TASK PROMPT: Where does the word "Utilitzat" show up in the records? Copy every line that has it.
##### SUPPLIED MATERIAL #####
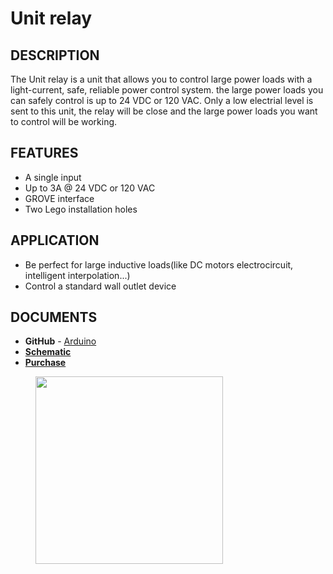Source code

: # Unit relay

## DESCRIPTION

The Unit relay is a unit that allows you to control large power loads with a light-current, safe, reliable power control system. the large power loads you can safely control is up to 24 VDC or 120 VAC.
Only a low electrial level is sent to this unit, the relay will be close and the large power loads you want to control will be working.


## FEATURES
-  A single input
-  Up to 3A @ 24 VDC or 120 VAC
-  GROVE interface
-  Two Lego installation holes

## APPLICATION

-  Be perfect for large inductive loads(like DC motors electrocircuit, intelligent interpolation...)
-  Control a standard wall outlet device

## DOCUMENTS

-  **GitHub** - [Arduino](https://github.com/m5stack/M5Stack/tree/master/examples/Unit/Relay)
- **[Schematic](https://github.com/m5stack/M5-Schematic/blob/master/Units/UNIT_RELAY.pdf)**
-  **[Purchase](https://www.aliexpress.com/store/3226069?spm=2114.search0104.3.5.66051a4dlpB2ti)**

<figure>
    <img src="assets/img/product_pics/units/M5GO_Unit_relay.png" height="300" width="300">
</figure>
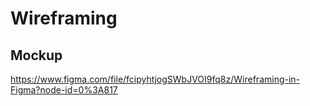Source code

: # Wireframing

## Mockup

https://www.figma.com/file/fcipyhtjogSWbJVOI9fq8z/Wireframing-in-Figma?node-id=0%3A817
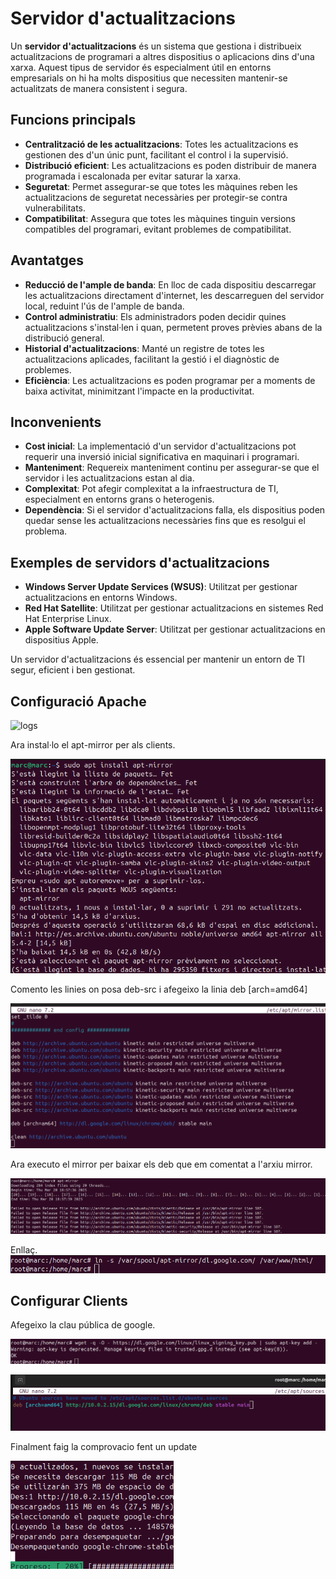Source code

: # Servidor d'actualitzacions

Un **servidor d'actualitzacions** és un sistema que gestiona i distribueix actualitzacions de programari a altres dispositius o aplicacions dins d'una xarxa. Aquest tipus de servidor és especialment útil en entorns empresarials on hi ha molts dispositius que necessiten mantenir-se actualitzats de manera consistent i segura.

## Funcions principals

- **Centralització de les actualitzacions**: Totes les actualitzacions es gestionen des d'un únic punt, facilitant el control i la supervisió.
- **Distribució eficient**: Les actualitzacions es poden distribuir de manera programada i escalonada per evitar saturar la xarxa.
- **Seguretat**: Permet assegurar-se que totes les màquines reben les actualitzacions de seguretat necessàries per protegir-se contra vulnerabilitats.
- **Compatibilitat**: Assegura que totes les màquines tinguin versions compatibles del programari, evitant problemes de compatibilitat.

## Avantatges

- **Reducció de l'ample de banda**: En lloc de cada dispositiu descarregar les actualitzacions directament d'internet, les descarreguen del servidor local, reduint l'ús de l'ample de banda.
- **Control administratiu**: Els administradors poden decidir quines actualitzacions s'instal·len i quan, permetent proves prèvies abans de la distribució general.
- **Historial d'actualitzacions**: Manté un registre de totes les actualitzacions aplicades, facilitant la gestió i el diagnòstic de problemes.
- **Eficiència**: Les actualitzacions es poden programar per a moments de baixa activitat, minimitzant l'impacte en la productivitat.

## Inconvenients

- **Cost inicial**: La implementació d'un servidor d'actualitzacions pot requerir una inversió inicial significativa en maquinari i programari.
- **Manteniment**: Requereix manteniment continu per assegurar-se que el servidor i les actualitzacions estan al dia.
- **Complexitat**: Pot afegir complexitat a la infraestructura de TI, especialment en entorns grans o heterogenis.
- **Dependència**: Si el servidor d'actualitzacions falla, els dispositius poden quedar sense les actualitzacions necessàries fins que es resolgui el problema.

## Exemples de servidors d'actualitzacions

- **Windows Server Update Services (WSUS)**: Utilitzat per gestionar actualitzacions en entorns Windows.
- **Red Hat Satellite**: Utilitzat per gestionar actualitzacions en sistemes Red Hat Enterprise Linux.
- **Apple Software Update Server**: Utilitzat per gestionar actualitzacions en dispositius Apple.

Un servidor d'actualitzacions és essencial per mantenir un entorn de TI segur, eficient i ben gestionat.

## Configuració Apache

![logs](../img/apa.png) 

Ara instal·lo el apt-mirror per als clients.

![logs](../img/mirror.png) 

Comento les linies on posa deb-src i afegeixo la linia deb [arch=amd64]

![logs](../img/list.png) 

Ara executo el mirror per baixar els deb que em comentat a l'arxiu mirror.

![logs](../img/exec.png) 

Enllaç.
![logs](../img/en.png) 

## Configurar Clients

Afegeixo la clau pública de google.

![logs](../img/k.png) 



![logs](../img/source.png) 

Finalment faig la comprovacio fent un update 

![logs](../img/ds.png)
#####
OUTPUT OF THE TASK:
- **Windows Server Update Services (WSUS)**: Utilitzat per gestionar actualitzacions en entorns Windows.
- **Red Hat Satellite**: Utilitzat per gestionar actualitzacions en sistemes Red Hat Enterprise Linux.
- **Apple Software Update Server**: Utilitzat per gestionar actualitzacions en dispositius Apple.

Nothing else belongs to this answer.